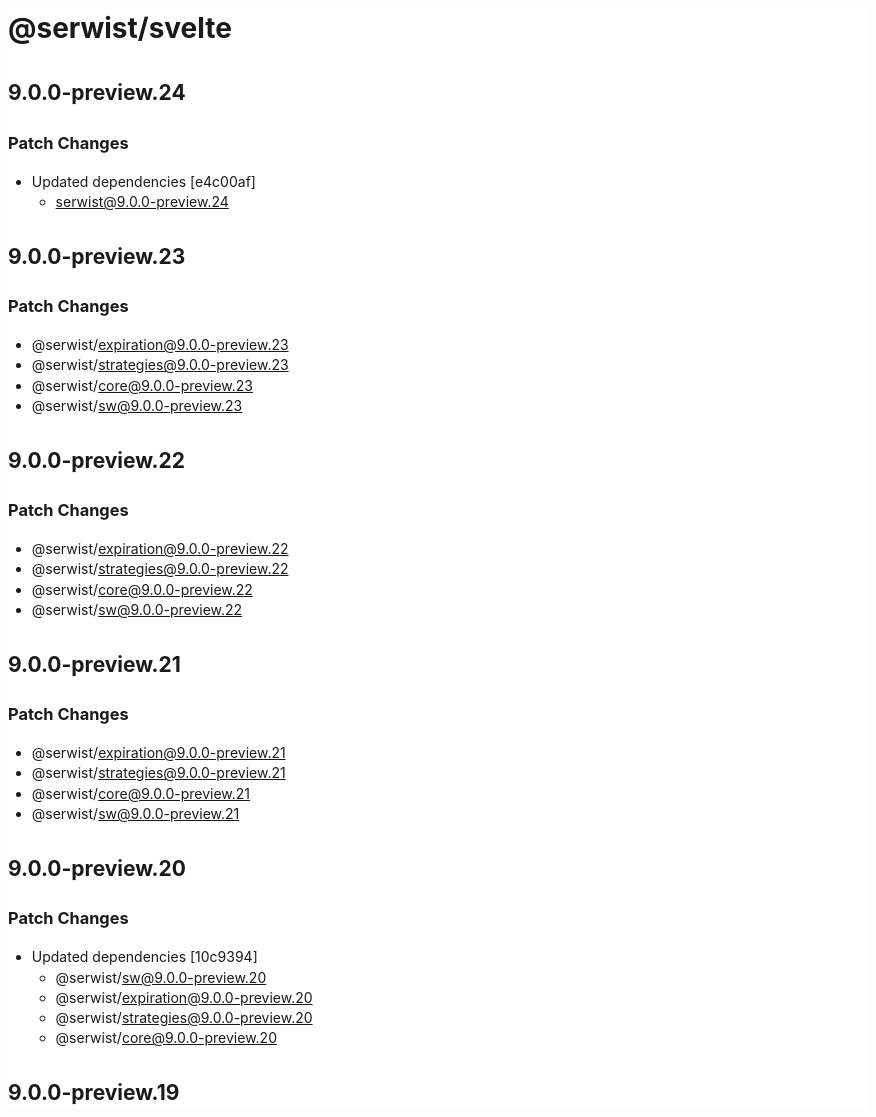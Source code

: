 # @serwist/svelte

## 9.0.0-preview.24

### Patch Changes

- Updated dependencies [e4c00af]
  - serwist@9.0.0-preview.24

## 9.0.0-preview.23

### Patch Changes

- @serwist/expiration@9.0.0-preview.23
- @serwist/strategies@9.0.0-preview.23
- @serwist/core@9.0.0-preview.23
- @serwist/sw@9.0.0-preview.23

## 9.0.0-preview.22

### Patch Changes

- @serwist/expiration@9.0.0-preview.22
- @serwist/strategies@9.0.0-preview.22
- @serwist/core@9.0.0-preview.22
- @serwist/sw@9.0.0-preview.22

## 9.0.0-preview.21

### Patch Changes

- @serwist/expiration@9.0.0-preview.21
- @serwist/strategies@9.0.0-preview.21
- @serwist/core@9.0.0-preview.21
- @serwist/sw@9.0.0-preview.21

## 9.0.0-preview.20

### Patch Changes

- Updated dependencies [10c9394]
  - @serwist/sw@9.0.0-preview.20
  - @serwist/expiration@9.0.0-preview.20
  - @serwist/strategies@9.0.0-preview.20
  - @serwist/core@9.0.0-preview.20

## 9.0.0-preview.19
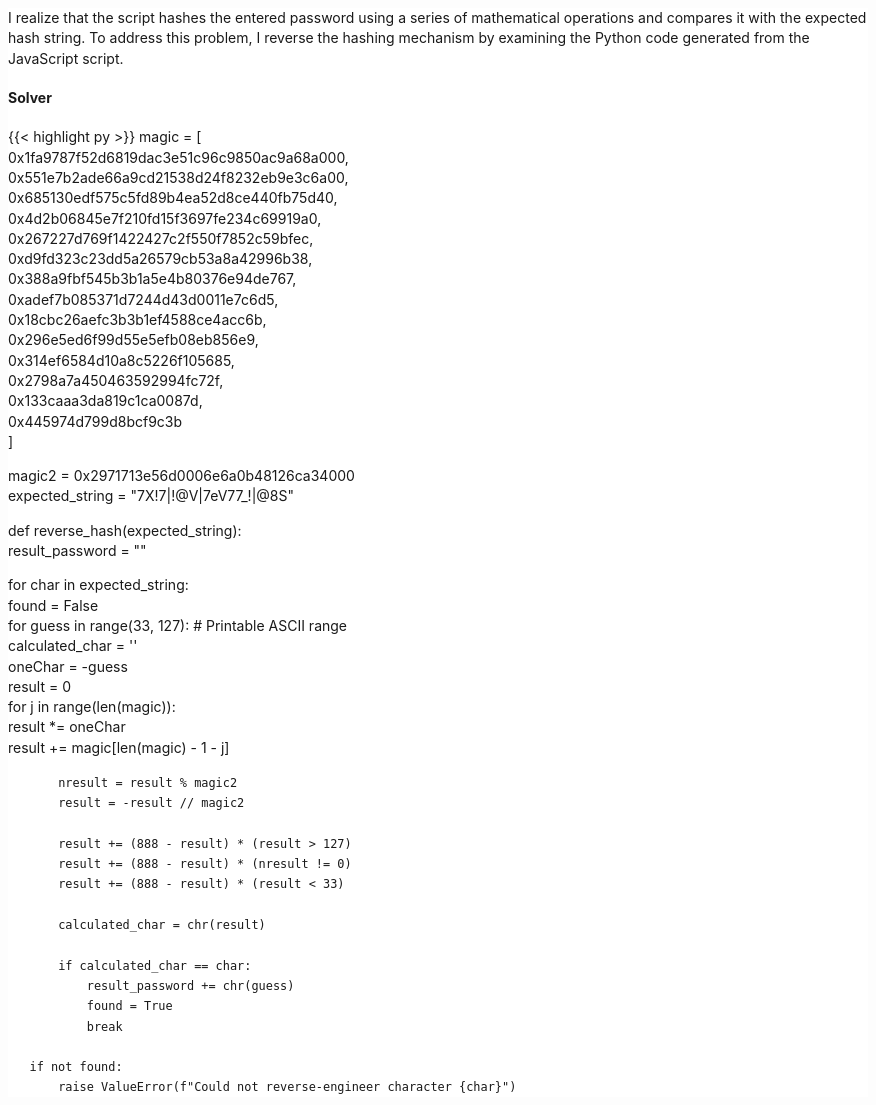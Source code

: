 I realize that the script hashes the entered password using a series of mathematical operations and compares it with the expected hash string. To address this problem, I reverse the hashing mechanism by examining the Python code generated from the JavaScript script.

#### Solver

{{< highlight py >}}
magic = [  
   0x1fa9787f52d6819dac3e51c96c9850ac9a68a000,  
   0x551e7b2ade66a9cd21538d24f8232eb9e3c6a00,  
   0x685130edf575c5fd89b4ea52d8ce440fb75d40,  
   0x4d2b06845e7f210fd15f3697fe234c69919a0,  
   0x267227d769f1422427c2f550f7852c59bfec,  
   0xd9fd323c23dd5a26579cb53a8a42996b38,  
   0x388a9fbf545b3b1a5e4b80376e94de767,  
   0xadef7b085371d7244d43d0011e7c6d5,  
   0x18cbc26aefc3b3b1ef4588ce4acc6b,  
   0x296e5ed6f99d55e5efb08eb856e9,  
   0x314ef6584d10a8c5226f105685,  
   0x2798a7a450463592994fc72f,  
   0x133caaa3da819c1ca0087d,  
   0x445974d799d8bcf9c3b  
]

magic2 = 0x2971713e56d0006e6a0b48126ca34000  
expected_string = "7X!7|!@V|7eV77_!|@8S"

def reverse_hash(expected_string):  
   result_password = ""

   for char in expected_string:  
       found = False  
       for guess in range(33, 127):  # Printable ASCII range  
           calculated_char = ''  
           oneChar = -guess  
           result = 0  
           for j in range(len(magic)):  
               result *= oneChar  
               result += magic[len(magic) - 1 - j]

           nresult = result % magic2  
           result = -result // magic2

           result += (888 - result) * (result > 127)  
           result += (888 - result) * (nresult != 0)  
           result += (888 - result) * (result < 33)

           calculated_char = chr(result)  
            
           if calculated_char == char:  
               result_password += chr(guess)  
               found = True  
               break

       if not found:  
           raise ValueError(f"Could not reverse-engineer character {char}")
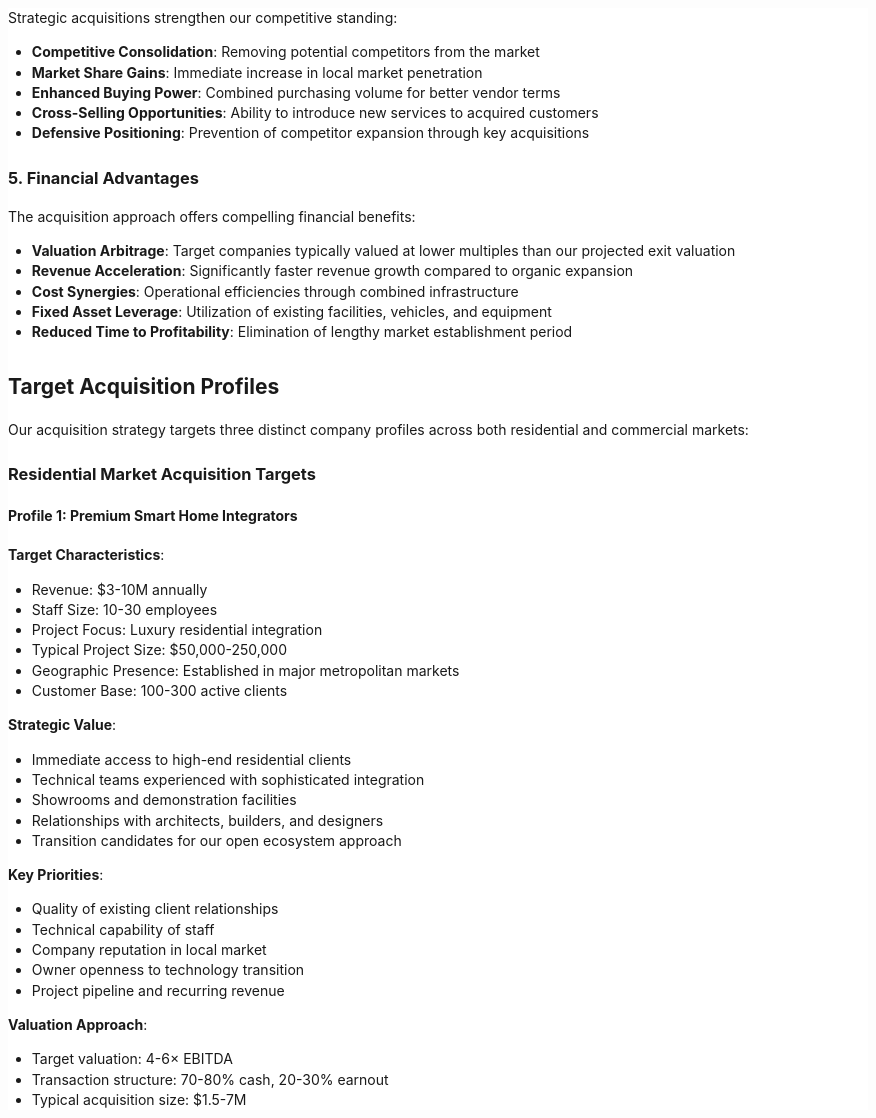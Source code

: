 Strategic acquisitions strengthen our competitive standing:

- **Competitive Consolidation**: Removing potential competitors from the market
- **Market Share Gains**: Immediate increase in local market penetration
- **Enhanced Buying Power**: Combined purchasing volume for better vendor terms
- **Cross-Selling Opportunities**: Ability to introduce new services to acquired customers
- **Defensive Positioning**: Prevention of competitor expansion through key acquisitions

### 5. Financial Advantages

The acquisition approach offers compelling financial benefits:

- **Valuation Arbitrage**: Target companies typically valued at lower multiples than our projected exit valuation
- **Revenue Acceleration**: Significantly faster revenue growth compared to organic expansion
- **Cost Synergies**: Operational efficiencies through combined infrastructure
- **Fixed Asset Leverage**: Utilization of existing facilities, vehicles, and equipment
- **Reduced Time to Profitability**: Elimination of lengthy market establishment period

## Target Acquisition Profiles

Our acquisition strategy targets three distinct company profiles across both residential and commercial markets:

### Residential Market Acquisition Targets

#### Profile 1: Premium Smart Home Integrators

**Target Characteristics**:
- Revenue: $3-10M annually
- Staff Size: 10-30 employees
- Project Focus: Luxury residential integration
- Typical Project Size: $50,000-250,000
- Geographic Presence: Established in major metropolitan markets
- Customer Base: 100-300 active clients

**Strategic Value**:
- Immediate access to high-end residential clients
- Technical teams experienced with sophisticated integration
- Showrooms and demonstration facilities
- Relationships with architects, builders, and designers
- Transition candidates for our open ecosystem approach

**Key Priorities**:
- Quality of existing client relationships
- Technical capability of staff
- Company reputation in local market
- Owner openness to technology transition
- Project pipeline and recurring revenue

**Valuation Approach**:
- Target valuation: 4-6× EBITDA
- Transaction structure: 70-80% cash, 20-30% earnout
- Typical acquisition size: $1.5-7M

### What you have to do
Exactly as they stand, set down all of the entries above, minus every picture.

### Written solution
Source code

: # @serwist/svelte

## 9.0.0-preview.24

### Patch Changes

- Updated dependencies [e4c00af]
  - serwist@9.0.0-preview.24

## 9.0.0-preview.23

### Patch Changes

- @serwist/expiration@9.0.0-preview.23
- @serwist/strategies@9.0.0-preview.23
- @serwist/core@9.0.0-preview.23
- @serwist/sw@9.0.0-preview.23

## 9.0.0-preview.22

### Patch Changes

- @serwist/expiration@9.0.0-preview.22
- @serwist/strategies@9.0.0-preview.22
- @serwist/core@9.0.0-preview.22
- @serwist/sw@9.0.0-preview.22

## 9.0.0-preview.21

### Patch Changes

- @serwist/expiration@9.0.0-preview.21
- @serwist/strategies@9.0.0-preview.21
- @serwist/core@9.0.0-preview.21
- @serwist/sw@9.0.0-preview.21

## 9.0.0-preview.20

### Patch Changes

- Updated dependencies [10c9394]
  - @serwist/sw@9.0.0-preview.20
  - @serwist/expiration@9.0.0-preview.20
  - @serwist/strategies@9.0.0-preview.20
  - @serwist/core@9.0.0-preview.20

## 9.0.0-preview.19
Source code

: I realize that the script hashes the entered password using a series of mathematical operations and compares it with the expected hash string. To address this problem, I reverse the hashing mechanism by examining the Python code generated from the JavaScript script.

#### Solver

{{< highlight py >}}
magic = [  
   0x1fa9787f52d6819dac3e51c96c9850ac9a68a000,  
   0x551e7b2ade66a9cd21538d24f8232eb9e3c6a00,  
   0x685130edf575c5fd89b4ea52d8ce440fb75d40,  
   0x4d2b06845e7f210fd15f3697fe234c69919a0,  
   0x267227d769f1422427c2f550f7852c59bfec,  
   0xd9fd323c23dd5a26579cb53a8a42996b38,  
   0x388a9fbf545b3b1a5e4b80376e94de767,  
   0xadef7b085371d7244d43d0011e7c6d5,  
   0x18cbc26aefc3b3b1ef4588ce4acc6b,  
   0x296e5ed6f99d55e5efb08eb856e9,  
   0x314ef6584d10a8c5226f105685,  
   0x2798a7a450463592994fc72f,  
   0x133caaa3da819c1ca0087d,  
   0x445974d799d8bcf9c3b  
]

magic2 = 0x2971713e56d0006e6a0b48126ca34000  
expected_string = "7X!7|!@V|7eV77_!|@8S"

def reverse_hash(expected_string):  
   result_password = ""

   for char in expected_string:  
       found = False  
       for guess in range(33, 127):  # Printable ASCII range  
           calculated_char = ''  
           oneChar = -guess  
           result = 0  
           for j in range(len(magic)):  
               result *= oneChar  
               result += magic[len(magic) - 1 - j]

           nresult = result % magic2  
           result = -result // magic2

           result += (888 - result) * (result > 127)  
           result += (888 - result) * (nresult != 0)  
           result += (888 - result) * (result < 33)

           calculated_char = chr(result)  
            
           if calculated_char == char:  
               result_password += chr(guess)  
               found = True  
               break

       if not found:  
           raise ValueError(f"Could not reverse-engineer character {char}")
Source code

: Strategic acquisitions strengthen our competitive standing:

- **Competitive Consolidation**: Removing potential competitors from the market
- **Market Share Gains**: Immediate increase in local market penetration
- **Enhanced Buying Power**: Combined purchasing volume for better vendor terms
- **Cross-Selling Opportunities**: Ability to introduce new services to acquired customers
- **Defensive Positioning**: Prevention of competitor expansion through key acquisitions

### 5. Financial Advantages

The acquisition approach offers compelling financial benefits:

- **Valuation Arbitrage**: Target companies typically valued at lower multiples than our projected exit valuation
- **Revenue Acceleration**: Significantly faster revenue growth compared to organic expansion
- **Cost Synergies**: Operational efficiencies through combined infrastructure
- **Fixed Asset Leverage**: Utilization of existing facilities, vehicles, and equipment
- **Reduced Time to Profitability**: Elimination of lengthy market establishment period

## Target Acquisition Profiles

Our acquisition strategy targets three distinct company profiles across both residential and commercial markets:

### Residential Market Acquisition Targets

#### Profile 1: Premium Smart Home Integrators

**Target Characteristics**:
- Revenue: $3-10M annually
- Staff Size: 10-30 employees
- Project Focus: Luxury residential integration
- Typical Project Size: $50,000-250,000
- Geographic Presence: Established in major metropolitan markets
- Customer Base: 100-300 active clients

**Strategic Value**:
- Immediate access to high-end residential clients
- Technical teams experienced with sophisticated integration
- Showrooms and demonstration facilities
- Relationships with architects, builders, and designers
- Transition candidates for our open ecosystem approach

**Key Priorities**:
- Quality of existing client relationships
- Technical capability of staff
- Company reputation in local market
- Owner openness to technology transition
- Project pipeline and recurring revenue

**Valuation Approach**:
- Target valuation: 4-6× EBITDA
- Transaction structure: 70-80% cash, 20-30% earnout
- Typical acquisition size: $1.5-7M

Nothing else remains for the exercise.